Task statement: Tally the lines containing "relazione" in this data. Respond with the tally alone.

Source material:
|---|

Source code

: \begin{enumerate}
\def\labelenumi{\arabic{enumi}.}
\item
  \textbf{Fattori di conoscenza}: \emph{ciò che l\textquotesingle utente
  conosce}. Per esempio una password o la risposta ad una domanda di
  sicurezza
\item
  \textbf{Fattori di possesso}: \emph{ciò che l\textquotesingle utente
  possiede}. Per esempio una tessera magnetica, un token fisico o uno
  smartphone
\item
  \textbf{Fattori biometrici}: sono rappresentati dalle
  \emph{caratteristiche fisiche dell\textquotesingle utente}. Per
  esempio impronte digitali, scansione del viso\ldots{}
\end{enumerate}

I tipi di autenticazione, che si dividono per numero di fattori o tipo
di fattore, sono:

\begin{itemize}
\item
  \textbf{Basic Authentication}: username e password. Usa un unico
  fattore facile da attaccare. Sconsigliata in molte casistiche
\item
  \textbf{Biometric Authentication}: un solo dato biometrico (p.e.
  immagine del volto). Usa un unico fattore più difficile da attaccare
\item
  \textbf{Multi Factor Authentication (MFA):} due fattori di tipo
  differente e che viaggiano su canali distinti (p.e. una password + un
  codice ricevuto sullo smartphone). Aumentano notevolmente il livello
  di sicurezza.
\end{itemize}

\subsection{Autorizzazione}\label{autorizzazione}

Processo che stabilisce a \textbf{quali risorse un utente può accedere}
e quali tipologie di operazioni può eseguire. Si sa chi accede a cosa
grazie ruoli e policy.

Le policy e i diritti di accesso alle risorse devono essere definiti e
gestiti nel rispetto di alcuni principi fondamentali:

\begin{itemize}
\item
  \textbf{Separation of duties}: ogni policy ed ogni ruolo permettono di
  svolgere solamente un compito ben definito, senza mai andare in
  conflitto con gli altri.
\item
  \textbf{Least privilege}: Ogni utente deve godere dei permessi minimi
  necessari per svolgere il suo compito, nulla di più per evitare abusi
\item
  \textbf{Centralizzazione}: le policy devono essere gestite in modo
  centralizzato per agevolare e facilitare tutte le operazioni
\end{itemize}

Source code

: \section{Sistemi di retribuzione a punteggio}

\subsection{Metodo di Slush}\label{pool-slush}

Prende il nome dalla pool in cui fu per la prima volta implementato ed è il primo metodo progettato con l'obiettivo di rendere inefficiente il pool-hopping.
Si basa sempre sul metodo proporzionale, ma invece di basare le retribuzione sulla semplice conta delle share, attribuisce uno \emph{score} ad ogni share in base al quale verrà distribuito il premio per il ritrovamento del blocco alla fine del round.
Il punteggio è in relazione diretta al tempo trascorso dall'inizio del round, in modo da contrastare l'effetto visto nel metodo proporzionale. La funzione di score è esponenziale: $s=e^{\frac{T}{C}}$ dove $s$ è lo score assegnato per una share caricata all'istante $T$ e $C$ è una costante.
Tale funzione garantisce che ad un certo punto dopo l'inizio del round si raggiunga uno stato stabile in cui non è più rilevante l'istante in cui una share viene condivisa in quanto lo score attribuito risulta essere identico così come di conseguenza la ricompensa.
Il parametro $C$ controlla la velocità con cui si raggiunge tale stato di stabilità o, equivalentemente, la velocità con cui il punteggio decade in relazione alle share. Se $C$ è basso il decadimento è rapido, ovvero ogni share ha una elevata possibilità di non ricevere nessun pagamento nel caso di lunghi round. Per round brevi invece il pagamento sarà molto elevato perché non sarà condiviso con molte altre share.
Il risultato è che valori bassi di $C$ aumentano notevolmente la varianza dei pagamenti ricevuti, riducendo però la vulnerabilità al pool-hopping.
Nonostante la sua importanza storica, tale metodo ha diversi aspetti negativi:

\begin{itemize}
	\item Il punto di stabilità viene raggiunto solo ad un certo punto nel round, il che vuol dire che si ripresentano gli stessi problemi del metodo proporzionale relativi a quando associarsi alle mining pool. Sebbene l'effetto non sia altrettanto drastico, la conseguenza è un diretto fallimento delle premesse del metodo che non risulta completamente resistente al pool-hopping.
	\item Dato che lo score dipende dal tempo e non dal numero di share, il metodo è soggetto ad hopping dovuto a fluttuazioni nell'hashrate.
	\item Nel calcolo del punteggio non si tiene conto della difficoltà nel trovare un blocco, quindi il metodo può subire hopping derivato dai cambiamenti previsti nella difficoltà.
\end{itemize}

|---|

Final answer: 2